Google has also messed up home grown initiatives, such as Google+.

Self-driving cars at Google is a home grown initiative. They are doing surprisingly well. But that doesn't really matter...

Numerous companies (GM, Tesla, Volvo, etc.) are competing to try to bring self driving cars to market. That does matter. It speeds up the process and it increases the chances that one company will be successful long before the others and before the consumer market expects it to happen.

Most importantly though, it has already happened. You can buy one. Today. Just go to a Tesla dealership and take a test drive with Auto Pilot. It's amazing how well it works. Sure, it can't do everything yet, but its quite amazing at what it does do.

Self driving cars that can handle bad weather and local streets will be available within 5-10 years. It's happening. No amount of saying it won't will stop it.


----------



## SafeT (Nov 23, 2015)

Undermensch said:


> Self driving cars that can handle bad weather and local streets will be available within 5-10 years


Yeah... Dream on.


----------



## Undermensch (Oct 21, 2015)

SafeT said:


> Yeah... Dream on.


Oh, so you've test driven the Tesla with Auto Pilot then?

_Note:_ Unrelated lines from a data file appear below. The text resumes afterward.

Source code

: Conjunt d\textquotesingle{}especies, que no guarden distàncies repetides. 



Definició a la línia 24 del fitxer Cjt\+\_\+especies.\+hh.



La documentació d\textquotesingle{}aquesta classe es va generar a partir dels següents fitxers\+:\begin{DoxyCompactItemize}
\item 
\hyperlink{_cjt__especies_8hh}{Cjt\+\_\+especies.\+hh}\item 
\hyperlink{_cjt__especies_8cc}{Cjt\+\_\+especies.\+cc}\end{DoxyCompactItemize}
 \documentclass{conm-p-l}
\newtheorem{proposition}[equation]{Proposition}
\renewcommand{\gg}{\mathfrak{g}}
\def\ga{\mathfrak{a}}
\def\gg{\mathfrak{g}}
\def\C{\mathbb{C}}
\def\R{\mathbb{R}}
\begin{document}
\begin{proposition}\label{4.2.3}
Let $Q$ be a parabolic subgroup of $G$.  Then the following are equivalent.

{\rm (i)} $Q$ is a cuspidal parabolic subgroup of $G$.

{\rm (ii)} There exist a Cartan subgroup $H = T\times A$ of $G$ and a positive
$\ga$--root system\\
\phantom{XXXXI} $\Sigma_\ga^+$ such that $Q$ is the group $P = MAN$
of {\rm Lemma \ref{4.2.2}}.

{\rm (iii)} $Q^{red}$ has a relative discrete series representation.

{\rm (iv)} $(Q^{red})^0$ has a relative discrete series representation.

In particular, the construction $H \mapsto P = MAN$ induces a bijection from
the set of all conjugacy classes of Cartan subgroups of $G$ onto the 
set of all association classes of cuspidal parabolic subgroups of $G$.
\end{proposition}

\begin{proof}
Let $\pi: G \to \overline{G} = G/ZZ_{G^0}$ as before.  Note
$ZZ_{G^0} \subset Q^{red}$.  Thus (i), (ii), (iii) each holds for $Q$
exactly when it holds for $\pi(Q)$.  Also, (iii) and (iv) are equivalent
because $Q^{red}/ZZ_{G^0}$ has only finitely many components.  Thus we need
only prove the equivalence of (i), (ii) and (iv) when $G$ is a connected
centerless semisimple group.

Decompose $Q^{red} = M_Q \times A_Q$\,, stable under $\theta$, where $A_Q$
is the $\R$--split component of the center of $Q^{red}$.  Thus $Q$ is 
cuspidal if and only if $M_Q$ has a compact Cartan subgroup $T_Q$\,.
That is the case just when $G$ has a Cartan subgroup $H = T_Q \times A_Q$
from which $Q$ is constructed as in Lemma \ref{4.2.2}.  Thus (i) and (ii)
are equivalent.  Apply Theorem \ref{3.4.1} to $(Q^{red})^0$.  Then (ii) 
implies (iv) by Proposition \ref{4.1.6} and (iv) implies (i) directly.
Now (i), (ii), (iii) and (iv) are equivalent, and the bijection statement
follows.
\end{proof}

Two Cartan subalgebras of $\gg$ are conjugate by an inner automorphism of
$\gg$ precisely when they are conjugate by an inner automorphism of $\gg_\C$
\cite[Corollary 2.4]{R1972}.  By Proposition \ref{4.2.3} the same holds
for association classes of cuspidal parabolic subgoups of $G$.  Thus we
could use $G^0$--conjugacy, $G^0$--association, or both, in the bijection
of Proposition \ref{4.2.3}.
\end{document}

No? Then you're lying to yourself. It's already here.


----------



## SafeT (Nov 23, 2015)

Undermensch said:


> Oh, so you've test driven the Tesla with Auto Pilot then


Don't have to. There are plenty of videos on youtube of test drives of Tesla that show you don't know what you are talking about. Without a driver constantly grabbing the steering wheel they would crash. They also take corners too fast and can't deal with roads that are not freshly painted. Maybe you should watch some of them.


----------



## Undermensch (Oct 21, 2015)

SafeT said:


> Don't have to. There are plenty of videos on youtube of test drives of Tesla that show you don't know what you are talking about. Without a driver constantly grabbing the steering wheel they would crash. They also take corners too fast and can't deal with roads that are not freshly painted. Maybe you should watch some of them.


Oh, I see. You're one of those people who denies that the future is coming and, as a result, doesn't plan for it, then whines and complains when "the computers are takin' our jorbs!" right?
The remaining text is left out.